ACTIVITY:
From the entries below, say how many lines carry the word "timeLeft", and give nothing but the number.
**** INPUT RECORDS
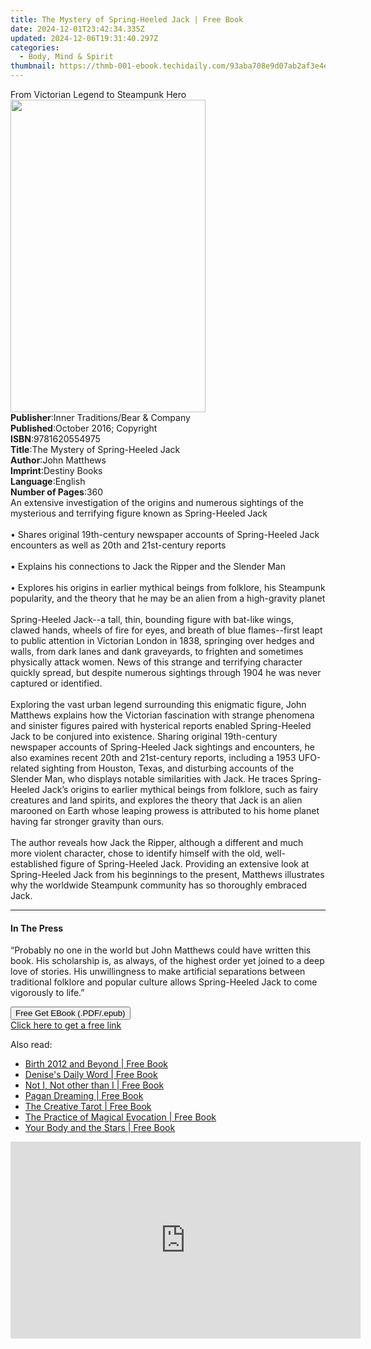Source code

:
 ```yaml
---
title: The Mystery of Spring-Heeled Jack | Free Book
date: 2024-12-01T23:42:34.335Z
updated: 2024-12-06T19:31:40.297Z
categories:
  - Body, Mind & Spirit
thumbnail: https://thmb-001-ebook.techidaily.com/93aba708e9d07ab2af3e4e2f3e052d61af9155ed6f48fd6ff9712b2a5bc12a6e.jpg
---
```

<main id="book-container">
  <div class="flex flex-col">
    <div class="book-brief flex-1 py-6 px-4 sm:p-6 md:py-10 md:px-8">
      <!-- brief-->
      <div class="book-brief-main">From Victorian Legend to Steampunk Hero</div>
    </div>
    <div
      class="book-meta-info flex-1 grid gap-4 col-start-1 col-end-3 row-start-1 sm:mb-6 sm:grid-cols-4 lg:gap-6 lg:col-start-2 lg:row-end-6 lg:row-span-6 lg:mb-0"
    >
      <div
        class="book-meta-info-left place-content-center mt-4 p-4 text-sm leading-6 col-start-2 col-span-2 dark:text-slate-400"
      >
        <img
          class="w-full h-500 object-cover rounded-lg sm:h-255 sm:col-span-2 lg:col-span-full"
          src="https://img-001-ebook.techidaily.com/721fd07fa9b12e46147797a372603191a1b9e75d6035464f856594ddf3d01ac2.jpg"
          alt=""
          width="312"
          height="500"
        />
      </div>
      <div
        class="book-meta-info-right mt-2 col-start-1 row-start-2 col-span-3 self-center"
      >
        <!-- meta data  -->
        <div class="flex flex-col px-4 md:px-8">
          <div class="flex-1">
            <strong>Publisher</strong>:<span class="px-2"
              >Inner Traditions/Bear &amp; Company</span
            >
          </div>
          <div class="flex-1">
            <strong>Published</strong>:<span class="px-2"
              >October 2016; Copyright</span
            >
          </div>
          <div class="flex-1">
            <strong>ISBN</strong>:<span class="px-2">9781620554975</span>
          </div>
          <div class="flex-1">
            <strong>Title</strong>:<span class="px-2"
              >The Mystery of Spring-Heeled Jack</span
            >
          </div>
          <div class="flex-1">
            <strong>Author</strong>:<span class="px-2">John Matthews</span>
          </div>
          <div class="flex-1">
            <strong>Imprint</strong>:<span class="px-2">Destiny Books</span>
          </div>
          <div class="flex-1">
            <strong>Language</strong>:<span class="px-2">English</span>
          </div>
          <div class="flex-1">
            <strong>Number of Pages</strong>:<span class="px-2">360</span>
          </div>
        </div>
      </div>
    </div>
    <div class="book-description flex-1 py-6 px-4 sm:p-6 md:py-10 md:px-8">
      <div class="book-description-main">
        <div accordion-content="" id="description">
          An extensive investigation of the origins and numerous sightings of
          the mysterious and terrifying figure known as Spring-Heeled Jack
          <br />
          <br />• Shares original 19th-century newspaper accounts of
          Spring-Heeled Jack encounters as well as 20th and 21st-century reports
          <br />
          <br />• Explains his connections to Jack the Ripper and the Slender
          Man <br />
          <br />• Explores his origins in earlier mythical beings from folklore,
          his Steampunk popularity, and the theory that he may be an alien from
          a high-gravity planet <br />
          <br />Spring-Heeled Jack--a tall, thin, bounding figure with bat-like
          wings, clawed hands, wheels of fire for eyes, and breath of blue
          flames--first leapt to public attention in Victorian London in 1838,
          springing over hedges and walls, from dark lanes and dank graveyards,
          to frighten and sometimes physically attack women. News of this
          strange and terrifying character quickly spread, but despite numerous
          sightings through 1904 he was never captured or identified. <br />
          <br />Exploring the vast urban legend surrounding this enigmatic
          figure, John Matthews explains how the Victorian fascination with
          strange phenomena and sinister figures paired with hysterical reports
          enabled Spring-Heeled Jack to be conjured into existence. Sharing
          original 19th-century newspaper accounts of Spring-Heeled Jack
          sightings and encounters, he also examines recent 20th and
          21st-century reports, including a 1953 UFO-related sighting from
          Houston, Texas, and disturbing accounts of the Slender Man, who
          displays notable similarities with Jack. He traces Spring-Heeled
          Jack’s origins to earlier mythical beings from folklore, such as fairy
          creatures and land spirits, and explores the theory that Jack is an
          alien marooned on Earth whose leaping prowess is attributed to his
          home planet having far stronger gravity than ours. <br />
          <br />The author reveals how Jack the Ripper, although a different and
          much more violent character, chose to identify himself with the old,
          well-established figure of Spring-Heeled Jack. Providing an extensive
          look at Spring-Heeled Jack from his beginnings to the present,
          Matthews illustrates why the worldwide Steampunk community has so
          thoroughly embraced Jack.
        </div>
        <div class="accordion-fader"></div>
      </div>
    </div>
    <div class="book-excerpts flex-1 py-6 px-4 sm:p-6 md:py-10 md:px-8">
      <!-- excerpts-->
      <div class="book-excerpts-main">
        <hr />
        <h4 class="placeholder placeholder-heading">
          <span>In The Press</span>
        </h4>
        <p>
          “Probably no one in the world but John Matthews could have written
          this book. His scholarship is, as always, of the highest order yet
          joined to a deep love of stories. His unwillingness to make artificial
          separations between traditional folklore and popular culture allows
          Spring-Heeled Jack to come vigorously to life.”
        </p>
      </div>
    </div>
    <div
      class="book-about-author flex-1 py-6 px-4 sm:p-6 md:py-10 md:px-8"
    ></div>
    <div class="book-free-get flex-1 py-6 px-4 sm:p-6 md:py-10 md:px-8">
      <button
        id="btn-free-get"
        class="bg-blue-500 hover:bg-blue-700 text-white font-bold py-2 px-4 rounded"
      >
        Free Get EBook (.PDF/.epub)
      </button>
      <div id="countdown-display" class="px-2 text-lg mt-2"></div>
      <a
        id="free-link"
        class="hidden bg-blue-500 hover:bg-blue-700 text-white font-bold py-2 px-4 rounded"
        href="https://www.ebooks.com/en-us/book/95782622/the-mystery-of-spring-heeled-jack/john-matthews/"
        target="_blank"
        >Click here to get a free link</a
      >
    </div>
    <script>
      let countdownTime = 0;
      let countdownInterval = null;
      document
        .getElementById('btn-free-get')
        .addEventListener('click', startCountdown);
      function startCountdown() {
        countdownTime = new Date().getTime() + 60000 * 3;
        countdownInterval = setInterval(updateCountdown, 1000);
        document.getElementById('btn-free-get').disabled = true;
        document
          .getElementById('btn-free-get')
          .classList.add('bg-gray-500', 'cursor-not-allowed');
      }
      function updateCountdown() {
        let currentTime = new Date().getTime();
        let timeLeft = countdownTime - currentTime;
        let secondsLeft = Math.floor(timeLeft / 1000);
        document.getElementById('countdown-display').innerHTML =
          `Remaining time: ${secondsLeft} seconds.`;
        if (secondsLeft <= 0) {
          clearInterval(countdownInterval);
          document.getElementById('btn-free-get').classList.add('hidden');
          document.getElementById('free-link').classList.remove('hidden');
          document.getElementById('countdown-display').innerHTML = '';
        }
      }
    </script>
  </div>
</main>

<ins class="adsbygoogle"
      style="display:block"
      data-ad-client="ca-pub-7571918770474297"
      data-ad-slot="8358498916"
      data-ad-format="auto"
      data-full-width-responsive="true"></ins>
    

<span class="atpl-alsoreadstyle">Also read:</span>
<div><ul>
<li><a href="https://novels-ebooks.techidaily.com/2080613-9780984840731-birth-2012-and-beyond/"><u>Birth 2012 and Beyond | Free Book</u></a></li>
<li><a href="https://novels-ebooks.techidaily.com/2078517-9781476798950-denises-daily-word/"><u>Denise's Daily Word | Free Book</u></a></li>
<li><a href="https://novels-ebooks.techidaily.com/2081564-9781782797289-not-i-not-other-than-i/"><u>Not I, Not other than I | Free Book</u></a></li>
<li><a href="https://novels-ebooks.techidaily.com/2081565-9781785350917-pagan-dreaming/"><u>Pagan Dreaming | Free Book</u></a></li>
<li><a href="https://novels-ebooks.techidaily.com/2078465-9781501120244-the-creative-tarot/"><u>The Creative Tarot | Free Book</u></a></li>
<li><a href="https://novels-ebooks.techidaily.com/2081559-9781885928283-the-practice-of-magical-evocation/"><u>The Practice of Magical Evocation | Free Book</u></a></li>
<li><a href="https://novels-ebooks.techidaily.com/2078558-9781476771472-your-body-and-the-stars/"><u>Your Body and the Stars | Free Book</u></a></li>
</ul></div>

<!-- affiliate ads begin -->
<iframe width="560" height="315" src="https://www.youtube.com/embed/1rCjQ09iG7s?si=Si1fUBric8MH1VHI" title="YouTube video player" frameborder="0" allow="accelerometer; autoplay; clipboard-write; encrypted-media; gyroscope; picture-in-picture; web-share" referrerpolicy="strict-origin-when-cross-origin" allowfullscreen></iframe>
<!-- affiliate ads end -->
********
FINISHED TASK:
2